For fascinating geological reasons, Qatar’s natural gas contains a small amount — about 0.5% — of helium, recoverable in the liquefaction process for methane. Helium is important for many reasons: it's an inert gas for baking semiconductors; for creating a helium atmosphere in welding; for deepwater diving and related seafloor work; for cooling magnets in medical instruments like an MRI; and for purging lines in spacecraft.
It’s fair to say, for instance, that before war broke out, a typical space launch — by NASA, U.S. Space Force, SpaceX, take your pick — used about a million dollars of helium for line purge and maneuvering thrusters. The helium requirement remains, but the cost just climbed.
Perhaps more problematic, global-scale semiconductor industries in Taiwan and South Korea will take major hits in the not-too-distant future — roughly 60 to 90 days out — if they don’t get their helium supply back online.
One company that offers solid exposure to helium and much else is ExxonMobil (NYSE: XOM). XOM needs no introduction — oil and gas, refining, lubricants, chemicals, and more. But XOM also operates a facility in LaBarge, Wyoming, that produces about 20% of the world's helium supply.
Finally, other atoms and molecules disrupted by the Iran war are sulfur (S) and sulfuric acid (H₂SO₄). Both elemental sulfur and its namesake acid are critical for a very long list of chemical processes, and certainly for mineral refining operations.
One of my chemistry professors called sulfuric acid “the pig iron of the chemicals industry” — and he was definitely on target. You’ll find it in most copper refining operations, along with the refinement of many other metals like steel and nickel. It’s used, too, in many types of batteries, in the production of phosphate fertilizers that complement urea, and across a long list of other industrial processes.
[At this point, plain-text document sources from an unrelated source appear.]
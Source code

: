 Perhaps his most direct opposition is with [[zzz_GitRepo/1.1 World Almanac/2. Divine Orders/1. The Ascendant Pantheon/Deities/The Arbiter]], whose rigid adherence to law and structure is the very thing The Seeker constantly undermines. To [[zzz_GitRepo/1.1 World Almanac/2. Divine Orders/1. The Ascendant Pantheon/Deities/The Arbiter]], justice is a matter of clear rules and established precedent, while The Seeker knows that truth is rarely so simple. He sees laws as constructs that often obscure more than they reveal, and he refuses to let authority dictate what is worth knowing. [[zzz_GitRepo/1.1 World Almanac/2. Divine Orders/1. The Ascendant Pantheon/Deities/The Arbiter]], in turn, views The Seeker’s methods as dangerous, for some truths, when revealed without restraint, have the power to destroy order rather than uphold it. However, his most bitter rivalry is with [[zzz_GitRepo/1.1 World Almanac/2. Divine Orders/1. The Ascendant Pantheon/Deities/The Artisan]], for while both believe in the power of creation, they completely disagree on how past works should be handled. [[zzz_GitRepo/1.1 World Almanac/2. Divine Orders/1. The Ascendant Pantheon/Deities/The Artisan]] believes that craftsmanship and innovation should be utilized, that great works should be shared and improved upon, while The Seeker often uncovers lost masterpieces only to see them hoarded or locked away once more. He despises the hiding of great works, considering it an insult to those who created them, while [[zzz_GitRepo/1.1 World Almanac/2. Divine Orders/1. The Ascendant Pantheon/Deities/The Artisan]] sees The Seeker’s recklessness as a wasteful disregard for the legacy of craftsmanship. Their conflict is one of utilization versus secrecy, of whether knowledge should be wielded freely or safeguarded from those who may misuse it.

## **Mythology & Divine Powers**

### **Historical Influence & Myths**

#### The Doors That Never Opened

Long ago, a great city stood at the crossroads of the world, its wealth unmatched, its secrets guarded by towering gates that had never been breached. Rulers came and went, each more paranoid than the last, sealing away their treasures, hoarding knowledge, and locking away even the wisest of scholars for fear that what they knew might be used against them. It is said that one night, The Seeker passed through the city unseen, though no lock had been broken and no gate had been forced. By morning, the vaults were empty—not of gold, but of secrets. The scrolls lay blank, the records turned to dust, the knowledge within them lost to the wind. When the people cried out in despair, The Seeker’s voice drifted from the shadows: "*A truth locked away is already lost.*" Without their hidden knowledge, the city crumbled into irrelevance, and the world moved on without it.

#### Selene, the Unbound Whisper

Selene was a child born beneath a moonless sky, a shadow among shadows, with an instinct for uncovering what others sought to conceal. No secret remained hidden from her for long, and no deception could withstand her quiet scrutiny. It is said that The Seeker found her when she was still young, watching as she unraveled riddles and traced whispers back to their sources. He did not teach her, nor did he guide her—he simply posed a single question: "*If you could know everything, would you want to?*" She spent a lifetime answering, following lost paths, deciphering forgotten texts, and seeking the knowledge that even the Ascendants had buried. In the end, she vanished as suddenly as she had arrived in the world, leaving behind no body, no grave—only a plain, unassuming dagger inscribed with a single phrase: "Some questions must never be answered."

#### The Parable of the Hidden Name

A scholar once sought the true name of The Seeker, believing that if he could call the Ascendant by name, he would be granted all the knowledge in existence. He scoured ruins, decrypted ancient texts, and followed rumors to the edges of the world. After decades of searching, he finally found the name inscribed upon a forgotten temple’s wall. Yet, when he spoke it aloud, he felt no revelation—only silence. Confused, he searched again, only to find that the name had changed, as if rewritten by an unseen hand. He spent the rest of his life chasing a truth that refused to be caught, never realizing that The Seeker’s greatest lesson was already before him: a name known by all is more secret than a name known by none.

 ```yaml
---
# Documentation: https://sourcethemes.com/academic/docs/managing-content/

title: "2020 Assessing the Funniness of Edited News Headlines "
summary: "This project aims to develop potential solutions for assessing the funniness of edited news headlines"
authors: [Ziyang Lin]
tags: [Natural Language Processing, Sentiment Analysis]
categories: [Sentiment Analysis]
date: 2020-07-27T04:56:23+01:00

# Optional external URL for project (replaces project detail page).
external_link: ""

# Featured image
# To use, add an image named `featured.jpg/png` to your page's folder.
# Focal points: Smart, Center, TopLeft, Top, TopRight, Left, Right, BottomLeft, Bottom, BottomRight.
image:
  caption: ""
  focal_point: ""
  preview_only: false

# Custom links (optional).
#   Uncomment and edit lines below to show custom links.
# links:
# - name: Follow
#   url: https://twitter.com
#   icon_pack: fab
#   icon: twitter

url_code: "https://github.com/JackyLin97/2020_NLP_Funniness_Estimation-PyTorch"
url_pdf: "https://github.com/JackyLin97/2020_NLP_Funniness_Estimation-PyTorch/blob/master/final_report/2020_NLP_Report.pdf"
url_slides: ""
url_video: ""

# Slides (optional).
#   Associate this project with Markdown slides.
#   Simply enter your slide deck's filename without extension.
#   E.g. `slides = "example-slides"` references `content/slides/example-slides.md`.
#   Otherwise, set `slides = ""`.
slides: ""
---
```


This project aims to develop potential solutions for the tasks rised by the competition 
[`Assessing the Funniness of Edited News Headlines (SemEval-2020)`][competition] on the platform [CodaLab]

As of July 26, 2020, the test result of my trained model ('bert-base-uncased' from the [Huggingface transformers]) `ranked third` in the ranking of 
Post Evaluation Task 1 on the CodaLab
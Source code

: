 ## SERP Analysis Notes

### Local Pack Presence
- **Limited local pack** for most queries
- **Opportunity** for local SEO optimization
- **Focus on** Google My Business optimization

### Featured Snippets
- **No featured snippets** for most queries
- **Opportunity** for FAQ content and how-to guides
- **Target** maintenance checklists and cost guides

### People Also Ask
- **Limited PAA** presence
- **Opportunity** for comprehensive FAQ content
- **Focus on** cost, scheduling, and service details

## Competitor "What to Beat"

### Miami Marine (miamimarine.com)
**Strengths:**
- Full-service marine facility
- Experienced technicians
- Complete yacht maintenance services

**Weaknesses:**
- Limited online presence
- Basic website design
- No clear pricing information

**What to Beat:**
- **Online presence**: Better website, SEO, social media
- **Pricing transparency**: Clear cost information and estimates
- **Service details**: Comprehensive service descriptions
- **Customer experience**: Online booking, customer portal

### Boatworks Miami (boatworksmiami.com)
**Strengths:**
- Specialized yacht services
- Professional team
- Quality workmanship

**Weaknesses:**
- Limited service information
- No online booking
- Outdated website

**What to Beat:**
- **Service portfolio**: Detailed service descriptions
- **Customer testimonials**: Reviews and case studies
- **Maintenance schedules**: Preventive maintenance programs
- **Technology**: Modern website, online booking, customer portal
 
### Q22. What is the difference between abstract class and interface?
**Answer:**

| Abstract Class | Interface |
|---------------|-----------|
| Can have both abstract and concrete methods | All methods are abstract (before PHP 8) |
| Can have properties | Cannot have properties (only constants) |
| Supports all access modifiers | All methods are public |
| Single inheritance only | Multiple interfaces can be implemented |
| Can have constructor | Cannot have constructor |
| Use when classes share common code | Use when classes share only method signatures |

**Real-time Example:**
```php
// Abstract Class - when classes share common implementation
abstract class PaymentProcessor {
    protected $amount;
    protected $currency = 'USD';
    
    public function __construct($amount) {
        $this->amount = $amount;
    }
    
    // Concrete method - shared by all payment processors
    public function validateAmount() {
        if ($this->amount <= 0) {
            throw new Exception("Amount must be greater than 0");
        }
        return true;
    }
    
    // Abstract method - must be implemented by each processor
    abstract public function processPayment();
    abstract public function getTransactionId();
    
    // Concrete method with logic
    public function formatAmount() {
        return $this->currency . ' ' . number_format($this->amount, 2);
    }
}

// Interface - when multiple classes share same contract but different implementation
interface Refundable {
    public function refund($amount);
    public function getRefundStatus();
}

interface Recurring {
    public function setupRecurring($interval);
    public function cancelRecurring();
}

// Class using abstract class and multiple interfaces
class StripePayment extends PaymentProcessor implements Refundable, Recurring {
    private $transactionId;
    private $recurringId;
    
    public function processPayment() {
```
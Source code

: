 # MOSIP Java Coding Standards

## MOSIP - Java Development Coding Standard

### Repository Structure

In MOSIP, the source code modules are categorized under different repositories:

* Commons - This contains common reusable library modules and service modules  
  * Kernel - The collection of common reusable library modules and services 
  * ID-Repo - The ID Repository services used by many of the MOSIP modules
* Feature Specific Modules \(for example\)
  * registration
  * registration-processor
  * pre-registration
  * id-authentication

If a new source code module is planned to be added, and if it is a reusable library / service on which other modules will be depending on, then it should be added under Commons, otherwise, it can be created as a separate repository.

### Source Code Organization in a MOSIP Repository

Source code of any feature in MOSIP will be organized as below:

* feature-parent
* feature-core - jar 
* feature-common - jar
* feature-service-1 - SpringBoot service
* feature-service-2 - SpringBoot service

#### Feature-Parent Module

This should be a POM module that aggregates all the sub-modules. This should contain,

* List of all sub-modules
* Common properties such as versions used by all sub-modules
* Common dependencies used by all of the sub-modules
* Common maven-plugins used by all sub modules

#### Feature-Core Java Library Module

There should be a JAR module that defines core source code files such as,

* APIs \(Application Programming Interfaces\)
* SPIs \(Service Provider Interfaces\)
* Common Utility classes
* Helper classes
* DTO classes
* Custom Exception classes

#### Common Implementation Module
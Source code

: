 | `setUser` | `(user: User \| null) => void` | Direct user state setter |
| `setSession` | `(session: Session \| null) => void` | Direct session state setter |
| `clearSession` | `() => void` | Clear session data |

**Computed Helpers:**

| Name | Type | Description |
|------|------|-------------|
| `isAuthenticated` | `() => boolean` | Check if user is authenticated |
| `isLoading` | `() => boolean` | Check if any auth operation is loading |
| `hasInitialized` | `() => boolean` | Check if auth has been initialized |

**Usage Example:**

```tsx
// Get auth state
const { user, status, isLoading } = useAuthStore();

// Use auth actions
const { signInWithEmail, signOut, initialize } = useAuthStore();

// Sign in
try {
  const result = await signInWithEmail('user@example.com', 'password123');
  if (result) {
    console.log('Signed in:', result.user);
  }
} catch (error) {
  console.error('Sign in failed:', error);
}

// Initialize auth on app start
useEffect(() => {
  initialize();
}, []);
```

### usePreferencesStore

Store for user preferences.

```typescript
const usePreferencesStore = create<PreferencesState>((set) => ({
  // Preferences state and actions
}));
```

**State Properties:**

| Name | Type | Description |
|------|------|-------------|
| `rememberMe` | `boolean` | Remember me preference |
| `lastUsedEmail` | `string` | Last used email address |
One U.S. company that manufactures sulfuric acid is Olin Corp (NYSE: OLN) — also part of our Strategic Intelligence portfolio. It sells sulfur products into the industry and agricultural fertilizer markets. Olin’s primary feedstock comes from North American sources — again, far from the Gulf region.
With Hormuz restricted, we now live in a new era of physical scarcity for these important substances — and more than likely will see much higher prices for both primary materials and downstream products.
In a marketplace of rising prices, look for increased revenues and profit margins for these companies as events unfold.
Your Wallet, On the Front Line
The Strait of Hormuz is a 21-mile-wide chokepoint. In some respects, it’s among the “front lines” of this war. In a broader sense, Hormuz is the mechanism by which Iran can reach out and harm every economy on earth — including yours.
Beware panicking, selling out and booking losses — because one of these days, the war will end and markets will rise. You don’t want to miss that.
Definitely avoid new debt. Hold extra cash, if you can. Hang onto your physical gold and silver, because recent sell-downs were mostly due to people raising quick cash, and not a harbinger that the dollar has stopped losing long-term purchasing power.
Bottom line: Iran’s strategists have created global shortages of critical materials, spiked prices and disrupted trade on an international scale. They haven’t won on the battlefield, so now they’re coming for commerce, and the molecules on which commerce depends.
As outsiders, it’s difficult for any of us to say how or when things will resolve. But be wary of splashy headlines, and watch the real war, including the conflict over molecules.
As always, thanks for subscribing and reading.